Your instructions:
Could you copy exactly the lines from the one containing "polynomial of the" through the last line of the records below, and nothing else?
══ Material provided
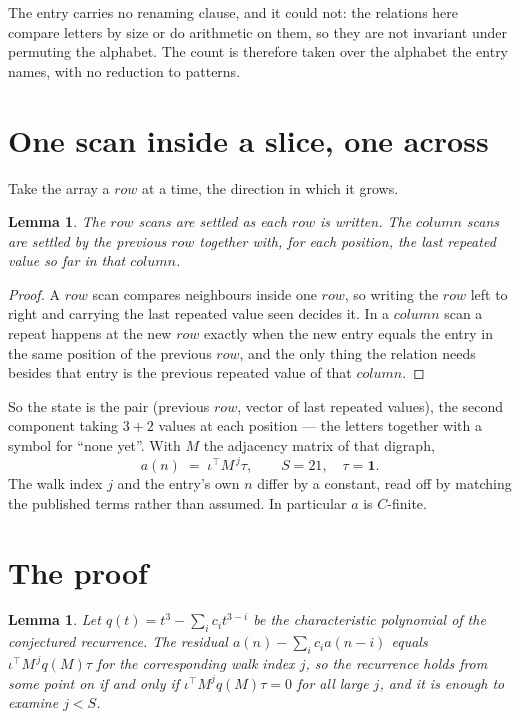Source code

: \documentclass[11pt,a4paper]{article}
\theoremstyle{plain}
\newtheorem{lemma}[theorem]{Lemma}
\theoremstyle{definition}
\begin{document}
The entry carries no renaming clause, and it could not: the relations here compare letters by
size or do arithmetic on them, so they are not invariant under permuting the alphabet. The
count is therefore taken over the alphabet the entry names, with no reduction to patterns.

\section{One scan inside a slice, one across}

Take the array a $row$ at a time, the direction in which it grows.

\begin{lemma}\label{lem:state}
The $row$ scans are settled as each $row$ is written. The $column$ scans are
settled by the previous $row$ together with, for each position, the last repeated value
so far in that $column$.
\end{lemma}

\begin{proof}
A $row$ scan compares neighbours inside one $row$, so writing the
$row$ left to right and carrying the last repeated value seen decides it. In a
$column$ scan a repeat happens at the new $row$ exactly when the new entry equals the
entry in the same position of the previous $row$, and the only thing the relation needs
besides that entry is the previous repeated value of that $column$.
\end{proof}

So the state is the pair (previous $row$, vector of last repeated values), the second
component taking $3+2$ values at each position --- the letters together with a symbol for
``none yet''. With $M$ the adjacency matrix of that digraph,
\[
a(n)\;=\;\iota^{\!\top}M^{\,j}\tau ,\qquad S=21,\quad\tau=\mathbf{1} .
\]
The walk index $j$ and the entry's own $n$ differ by a constant, read off by matching the
published terms rather than assumed. In particular $a$ is $C$-finite.

\section{The proof}

\begin{lemma}\label{lem:crit}
Let $q(t)=t^{3}-\sum_i c_it^{3-i}$ be the characteristic polynomial of the
conjectured recurrence. The residual $a(n)-\sum_ic_ia(n-i)$ equals
$\iota^{\!\top}M^{\,j}q(M)\tau$ for the corresponding walk index $j$, so the recurrence
holds from some point on if and only if $\iota^{\!\top}M^{j}q(M)\tau=0$ for all large $j$,
and it is enough to examine $j<S$.
\end{lemma}
\end{document}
════
Problem solution:
Let $q(t)=t^{3}-\sum_i c_it^{3-i}$ be the characteristic polynomial of the
conjectured recurrence. The residual $a(n)-\sum_ic_ia(n-i)$ equals
$\iota^{\!\top}M^{\,j}q(M)\tau$ for the corresponding walk index $j$, so the recurrence
holds from some point on if and only if $\iota^{\!\top}M^{j}q(M)\tau=0$ for all large $j$,
and it is enough to examine $j<S$.
\end{lemma}
\end{document}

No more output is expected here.